[Items from a data source]
# # # # #

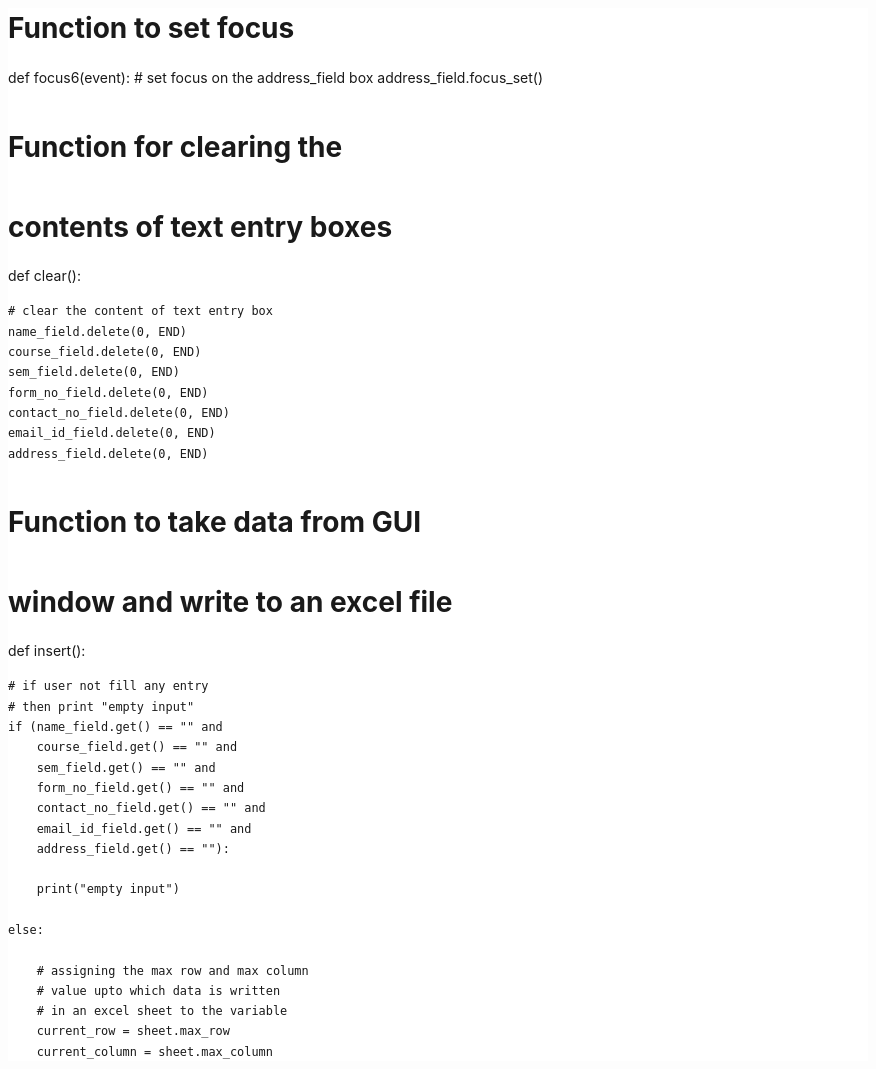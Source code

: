   
# Function to set focus 
def focus6(event): 
    # set focus on the address_field box 
    address_field.focus_set() 
  
  
# Function for clearing the 
# contents of text entry boxes 
def clear(): 
      
    # clear the content of text entry box 
    name_field.delete(0, END) 
    course_field.delete(0, END) 
    sem_field.delete(0, END) 
    form_no_field.delete(0, END) 
    contact_no_field.delete(0, END) 
    email_id_field.delete(0, END) 
    address_field.delete(0, END) 
  
  
# Function to take data from GUI  
# window and write to an excel file 
def insert(): 
      
    # if user not fill any entry 
    # then print "empty input" 
    if (name_field.get() == "" and
        course_field.get() == "" and
        sem_field.get() == "" and
        form_no_field.get() == "" and
        contact_no_field.get() == "" and
        email_id_field.get() == "" and
        address_field.get() == ""): 
              
        print("empty input") 
  
    else: 
  
        # assigning the max row and max column 
        # value upto which data is written 
        # in an excel sheet to the variable 
        current_row = sheet.max_row 
        current_column = sheet.max_column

# # # # #

### Task description:
Look above for lines with the word "entry" and copy them all.

### Exercise solution:
# contents of text entry boxes 
    # clear the content of text entry box 
    # if user not fill any entry 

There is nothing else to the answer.